**PROBLEM TO SOLVE**
Quote the entries below from the line with "5. **Print Indices**: Print" through the line with "Thus, the program", both ends included, and only those lines.

(EXTRACTED RECORDS begins)

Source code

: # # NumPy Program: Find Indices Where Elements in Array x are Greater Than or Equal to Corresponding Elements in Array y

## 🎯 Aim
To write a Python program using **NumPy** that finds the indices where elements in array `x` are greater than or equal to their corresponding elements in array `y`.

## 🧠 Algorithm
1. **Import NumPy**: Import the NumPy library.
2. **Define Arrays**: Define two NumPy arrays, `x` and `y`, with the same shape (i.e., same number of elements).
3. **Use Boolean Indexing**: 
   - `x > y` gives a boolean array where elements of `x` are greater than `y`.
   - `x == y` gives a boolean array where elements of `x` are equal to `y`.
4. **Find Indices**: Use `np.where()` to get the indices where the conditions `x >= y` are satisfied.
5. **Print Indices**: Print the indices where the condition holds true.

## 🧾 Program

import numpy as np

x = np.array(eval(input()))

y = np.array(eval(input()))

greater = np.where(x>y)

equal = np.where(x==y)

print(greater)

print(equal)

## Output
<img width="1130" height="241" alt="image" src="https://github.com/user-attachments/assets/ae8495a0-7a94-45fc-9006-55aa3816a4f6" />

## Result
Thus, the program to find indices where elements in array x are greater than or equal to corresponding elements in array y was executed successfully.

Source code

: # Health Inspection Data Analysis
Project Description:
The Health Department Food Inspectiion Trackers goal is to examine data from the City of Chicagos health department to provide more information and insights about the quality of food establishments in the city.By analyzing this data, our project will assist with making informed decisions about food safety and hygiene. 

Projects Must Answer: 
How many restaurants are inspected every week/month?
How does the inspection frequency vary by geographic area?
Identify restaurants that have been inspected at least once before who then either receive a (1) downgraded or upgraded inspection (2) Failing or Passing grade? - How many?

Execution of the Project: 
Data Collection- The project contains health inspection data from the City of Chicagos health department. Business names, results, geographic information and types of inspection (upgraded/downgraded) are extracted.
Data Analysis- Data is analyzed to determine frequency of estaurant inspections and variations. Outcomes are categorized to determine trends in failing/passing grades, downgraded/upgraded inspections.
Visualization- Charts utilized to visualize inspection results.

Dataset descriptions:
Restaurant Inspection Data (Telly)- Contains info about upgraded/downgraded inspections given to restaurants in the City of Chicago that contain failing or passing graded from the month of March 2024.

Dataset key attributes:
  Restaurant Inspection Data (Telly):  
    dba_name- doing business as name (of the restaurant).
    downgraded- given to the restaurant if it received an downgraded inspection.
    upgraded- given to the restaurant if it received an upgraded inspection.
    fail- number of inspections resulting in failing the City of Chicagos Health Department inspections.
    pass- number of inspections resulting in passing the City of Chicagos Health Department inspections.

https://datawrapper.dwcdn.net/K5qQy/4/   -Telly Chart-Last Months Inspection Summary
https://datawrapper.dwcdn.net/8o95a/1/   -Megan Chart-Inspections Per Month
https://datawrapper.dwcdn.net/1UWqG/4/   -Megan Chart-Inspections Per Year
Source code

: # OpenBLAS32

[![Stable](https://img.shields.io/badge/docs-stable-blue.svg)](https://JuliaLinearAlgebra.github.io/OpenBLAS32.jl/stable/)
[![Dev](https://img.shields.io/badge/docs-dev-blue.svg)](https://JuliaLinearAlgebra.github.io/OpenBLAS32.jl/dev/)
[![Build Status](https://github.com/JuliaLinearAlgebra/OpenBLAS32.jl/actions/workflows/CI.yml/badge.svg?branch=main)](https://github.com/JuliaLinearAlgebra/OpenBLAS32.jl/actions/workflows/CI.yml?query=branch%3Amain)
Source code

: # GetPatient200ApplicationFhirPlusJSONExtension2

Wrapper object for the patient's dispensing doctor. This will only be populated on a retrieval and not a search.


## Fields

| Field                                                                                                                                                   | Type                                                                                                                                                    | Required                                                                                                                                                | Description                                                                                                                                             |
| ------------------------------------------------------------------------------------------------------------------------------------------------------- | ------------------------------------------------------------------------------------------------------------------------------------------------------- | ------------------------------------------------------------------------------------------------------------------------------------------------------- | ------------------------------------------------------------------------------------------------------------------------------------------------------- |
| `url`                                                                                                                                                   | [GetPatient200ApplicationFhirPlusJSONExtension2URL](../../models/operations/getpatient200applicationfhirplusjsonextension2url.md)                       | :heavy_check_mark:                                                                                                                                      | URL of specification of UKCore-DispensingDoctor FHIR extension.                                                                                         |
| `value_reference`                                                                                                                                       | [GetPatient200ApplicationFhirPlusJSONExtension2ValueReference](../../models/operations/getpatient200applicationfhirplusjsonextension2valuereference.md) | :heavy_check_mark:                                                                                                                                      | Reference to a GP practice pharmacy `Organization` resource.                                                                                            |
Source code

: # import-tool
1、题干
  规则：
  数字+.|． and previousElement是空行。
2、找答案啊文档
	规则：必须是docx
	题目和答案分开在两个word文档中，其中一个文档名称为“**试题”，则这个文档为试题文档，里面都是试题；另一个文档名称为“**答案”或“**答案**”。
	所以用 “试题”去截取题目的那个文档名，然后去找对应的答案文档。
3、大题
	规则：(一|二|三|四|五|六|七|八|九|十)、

(EXTRACTED RECORDS ends)

**WRITTEN REPLY**
5. **Print Indices**: Print the indices where the condition holds true.

## 🧾 Program

import numpy as np

x = np.array(eval(input()))

y = np.array(eval(input()))

greater = np.where(x>y)

equal = np.where(x==y)

print(greater)

print(equal)

## Output
<img width="1130" height="241" alt="image" src="https://github.com/user-attachments/assets/ae8495a0-7a94-45fc-9006-55aa3816a4f6" />

## Result
Thus, the program to find indices where elements in array x are greater than or equal to corresponding elements in array y was executed successfully.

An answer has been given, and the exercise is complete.